* **Exercise aim**
Starting at the top line and ending at the bottom one, repeat the entries exactly and drop every picture.

* **Supplied material**
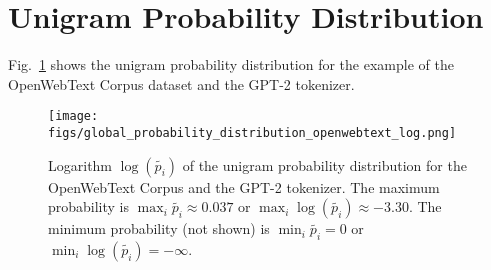 \section{Unigram Probability Distribution}
\label{app:unigram_probability_example}

Fig.~\ref{fig:prior_example_gpt2_openwebtext} shows the unigram probability distribution for the example of the OpenWebText Corpus dataset and the GPT-2 tokenizer.
\begin{figure}[H]
    \centering
    \texttt{[image: figs/global\_probability\_distribution\_openwebtext\_log.png]}
    \caption{Logarithm $\log(\widetilde{p_i})$ of the unigram probability distribution for the OpenWebText Corpus and the GPT-2 tokenizer. The maximum probability is $\max_{i} \widetilde{p_i} \approx 0.037$ or $\max_{i} \log(\widetilde{p_i}) \approx -3.30$. The minimum probability (not shown) is $\min_{i} \widetilde{p_i} = 0$ or $\min_{i} \log(\widetilde{p_i}) = -\infty$.}
    \label{fig:prior_example_gpt2_openwebtext}
\end{figure}
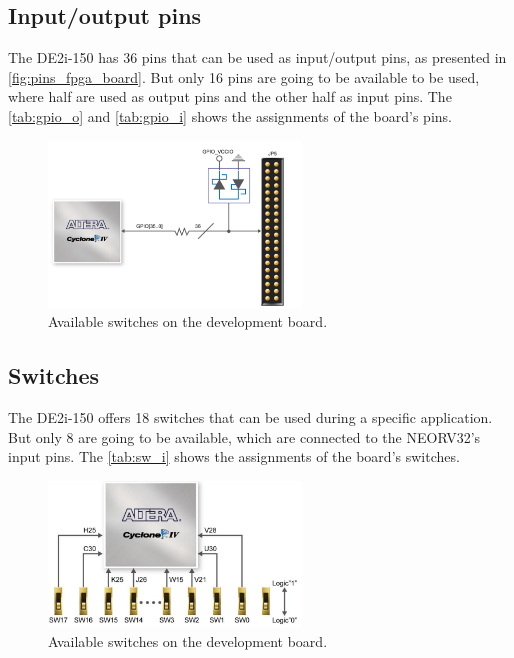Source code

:        \subsection{Input/output pins}
            The DE2i-150 has 36 pins that can be used as input/output pins, as presented in \autoref{fig:pins_fpga_board}. But only 16 pins are going to be available to be used, where half are used as output pins and the other half as input pins. The \autoref{tab:gpio_o} and \autoref{tab:gpio_i} shows the assignments of the board's pins.
        
            \begin{figure}[!ht]
                \begin{center}
                    \includegraphics[width= 0.6\textwidth]{figures/pins_fpga_board.png}
                    \caption{\label{fig:pins_fpga_board} Available switches on the development board.}
                \end{center}
            \end{figure}    
        
        \subsection{Switches}
            The DE2i-150 offers 18 switches that can be used during a specific application. But only 8 are going to be available, which are connected to the NEORV32's input pins. The \autoref{tab:sw_i} shows the assignments of the board's switches.
            
            \begin{figure}[!ht]
                \begin{center}
                    \includegraphics[width= 0.6\textwidth]{figures/sw_fpga_board.png}
                    \caption{\label{fig:sw_fpga_board} Available switches on the development board.}
                \end{center}
            \end{figure}
        

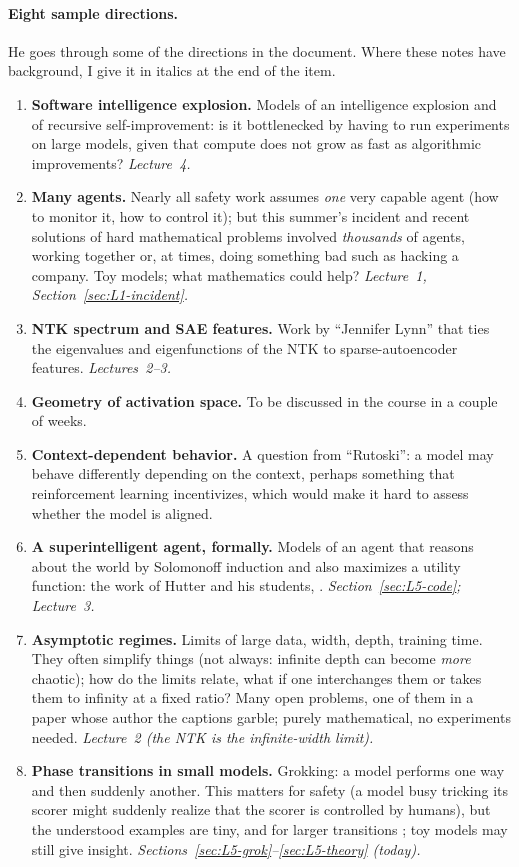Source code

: \paragraph{Eight sample directions.}
He goes through some of the directions in the document. Where these notes have background, I give it in italics at the end of the item.
\begin{enumerate}[leftmargin=1.5em, itemsep=0.2em]
  \item \textbf{Software intelligence explosion.} Models of an intelligence explosion and of recursive self-improvement: is it bottlenecked by having to run experiments on large models, given that compute does not grow as fast as algorithmic improvements? \emph{Lecture~4.}
  \item \textbf{Many agents.} Nearly all safety work assumes \emph{one} very capable agent (how to monitor it, how to control it); but this summer's incident and recent solutions of hard mathematical problems involved \emph{thousands} of agents, working together or, at times, doing something bad such as hacking a company. Toy models; what mathematics could help? \emph{Lecture~1, Section~\ref{sec:L1-incident}.}
  \item \textbf{NTK spectrum and SAE features.} Work by ``Jennifer Lynn''\flag{} that ties the eigenvalues and eigenfunctions of the NTK to sparse-autoencoder features. \emph{Lectures~2--3.}
  \item \textbf{Geometry of activation space.} To be discussed in the course in a couple of weeks.
  \item \textbf{Context-dependent behavior.} A question from ``Rutoski''\flag{}: a model may behave differently depending on the context, perhaps something that reinforcement learning incentivizes, which would make it hard to assess whether the model is aligned.
  \item \textbf{A superintelligent agent, formally.} Models of an agent that reasons about the world by Solomonoff induction and also maximizes a utility function: the work of Hutter and his students, . \emph{Section~\ref{sec:L5-code}; Lecture~3.}
  \item \textbf{Asymptotic regimes.} Limits of large data, width, depth, training time. They often simplify things (not always: infinite depth can become \emph{more} chaotic); how do the limits relate, what if one interchanges them or takes them to infinity at a fixed ratio? Many open problems, one of them in a paper whose author the captions garble\flag{}; purely mathematical, no experiments needed. \emph{Lecture~2 (the NTK is the infinite-width limit).}
  \item \textbf{Phase transitions in small models.} Grokking: a model performs one way and then suddenly another. This matters for safety (a model busy tricking its scorer might suddenly realize that the scorer is controlled by humans), but the understood examples are tiny, and for larger transitions ; toy models may still give insight. \emph{Sections~\ref{sec:L5-grok}--\ref{sec:L5-theory} (today).}
\end{enumerate}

* **Result of this task**
 \section{Unigram Probability Distribution}
\label{app:unigram_probability_example}

Fig.~\ref{fig:prior_example_gpt2_openwebtext} shows the unigram probability distribution for the example of the OpenWebText Corpus dataset and the GPT-2 tokenizer.
\begin{figure}[H]
    \centering
    \texttt{[image: figs/global\_probability\_distribution\_openwebtext\_log.png]}
    \caption{Logarithm $\log(\widetilde{p_i})$ of the unigram probability distribution for the OpenWebText Corpus and the GPT-2 tokenizer. The maximum probability is $\max_{i} \widetilde{p_i} \approx 0.037$ or $\max_{i} \log(\widetilde{p_i}) \approx -3.30$. The minimum probability (not shown) is $\min_{i} \widetilde{p_i} = 0$ or $\min_{i} \log(\widetilde{p_i}) = -\infty$.}
    \label{fig:prior_example_gpt2_openwebtext}
\end{figure}
Source code

:        \subsection{Input/output pins}
            The DE2i-150 has 36 pins that can be used as input/output pins, as presented in \autoref{fig:pins_fpga_board}. But only 16 pins are going to be available to be used, where half are used as output pins and the other half as input pins. The \autoref{tab:gpio_o} and \autoref{tab:gpio_i} shows the assignments of the board's pins.
        
            \begin{figure}[!ht]
                \begin{center}
                    \includegraphics[width= 0.6\textwidth]{figures/pins_fpga_board.png}
                    \caption{\label{fig:pins_fpga_board} Available switches on the development board.}
                \end{center}
            \end{figure}    
        
        \subsection{Switches}
            The DE2i-150 offers 18 switches that can be used during a specific application. But only 8 are going to be available, which are connected to the NEORV32's input pins. The \autoref{tab:sw_i} shows the assignments of the board's switches.
            
            \begin{figure}[!ht]
                \begin{center}
                    \includegraphics[width= 0.6\textwidth]{figures/sw_fpga_board.png}
                    \caption{\label{fig:sw_fpga_board} Available switches on the development board.}
                \end{center}
            \end{figure}
        

Source code

: \paragraph{Eight sample directions.}
He goes through some of the directions in the document. Where these notes have background, I give it in italics at the end of the item.
\begin{enumerate}[leftmargin=1.5em, itemsep=0.2em]
  \item \textbf{Software intelligence explosion.} Models of an intelligence explosion and of recursive self-improvement: is it bottlenecked by having to run experiments on large models, given that compute does not grow as fast as algorithmic improvements? \emph{Lecture~4.}
  \item \textbf{Many agents.} Nearly all safety work assumes \emph{one} very capable agent (how to monitor it, how to control it); but this summer's incident and recent solutions of hard mathematical problems involved \emph{thousands} of agents, working together or, at times, doing something bad such as hacking a company. Toy models; what mathematics could help? \emph{Lecture~1, Section~\ref{sec:L1-incident}.}
  \item \textbf{NTK spectrum and SAE features.} Work by ``Jennifer Lynn''\flag{} that ties the eigenvalues and eigenfunctions of the NTK to sparse-autoencoder features. \emph{Lectures~2--3.}
  \item \textbf{Geometry of activation space.} To be discussed in the course in a couple of weeks.
  \item \textbf{Context-dependent behavior.} A question from ``Rutoski''\flag{}: a model may behave differently depending on the context, perhaps something that reinforcement learning incentivizes, which would make it hard to assess whether the model is aligned.
  \item \textbf{A superintelligent agent, formally.} Models of an agent that reasons about the world by Solomonoff induction and also maximizes a utility function: the work of Hutter and his students, . \emph{Section~\ref{sec:L5-code}; Lecture~3.}
  \item \textbf{Asymptotic regimes.} Limits of large data, width, depth, training time. They often simplify things (not always: infinite depth can become \emph{more} chaotic); how do the limits relate, what if one interchanges them or takes them to infinity at a fixed ratio? Many open problems, one of them in a paper whose author the captions garble\flag{}; purely mathematical, no experiments needed. \emph{Lecture~2 (the NTK is the infinite-width limit).}
  \item \textbf{Phase transitions in small models.} Grokking: a model performs one way and then suddenly another. This matters for safety (a model busy tricking its scorer might suddenly realize that the scorer is controlled by humans), but the understood examples are tiny, and for larger transitions ; toy models may still give insight. \emph{Sections~\ref{sec:L5-grok}--\ref{sec:L5-theory} (today).}
\end{enumerate}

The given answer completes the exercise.